*WHAT IS BEING ASKED*: Say how many lines in the material below include "uhrt". The answer is the number alone.

*RECORDS SHOWN*:
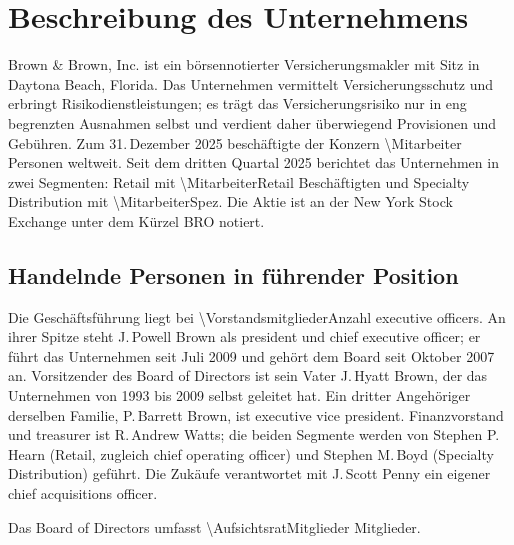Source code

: \section{Beschreibung des Unternehmens}

Brown \& Brown, Inc. ist ein b\"orsennotierter Versicherungsmakler mit Sitz in
Daytona Beach, Florida. Das Unternehmen vermittelt Versicherungsschutz und
erbringt Risikodienstleistungen; es tr\"agt das Versicherungsrisiko nur in
eng begrenzten Ausnahmen selbst und verdient daher \"uberwiegend Provisionen
und Geb\"uhren. Zum 31.\,Dezember 2025 besch\"aftigte der Konzern
\num{\Mitarbeiter} Personen weltweit.
Seit dem dritten Quartal 2025 berichtet das Unternehmen in zwei Segmenten:
Retail mit \num{\MitarbeiterRetail} Besch\"aftigten und
Specialty Distribution mit \num{\MitarbeiterSpez}.
Die Aktie ist an der New York Stock Exchange unter dem K\"urzel BRO
notiert.

\subsection{Handelnde Personen in f\"uhrender Position}

Die Gesch\"aftsf\"uhrung liegt bei \num{\VorstandsmitgliederAnzahl}
executive officers. An ihrer Spitze
steht J.\,Powell Brown als president und chief executive officer; er f\"uhrt
das Unternehmen seit Juli 2009 und geh\"ort dem Board seit Oktober 2007 an.
Vorsitzender des Board of Directors ist sein Vater J.\,Hyatt Brown, der das
Unternehmen von 1993 bis 2009 selbst geleitet hat. Ein dritter Angeh\"origer
derselben Familie, P.\,Barrett Brown, ist executive vice
president. Finanzvorstand und treasurer ist
R.\,Andrew Watts; die beiden Segmente werden von Stephen P.\,Hearn (Retail,
zugleich chief operating officer) und Stephen M.\,Boyd (Specialty
Distribution) gef\"uhrt. Die Zuk\"aufe verantwortet mit J.\,Scott Penny ein
eigener chief acquisitions officer.

Das Board of Directors umfasst \num{\AufsichtsratMitglieder}
Mitglieder.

*RESPONSE AREA*: 2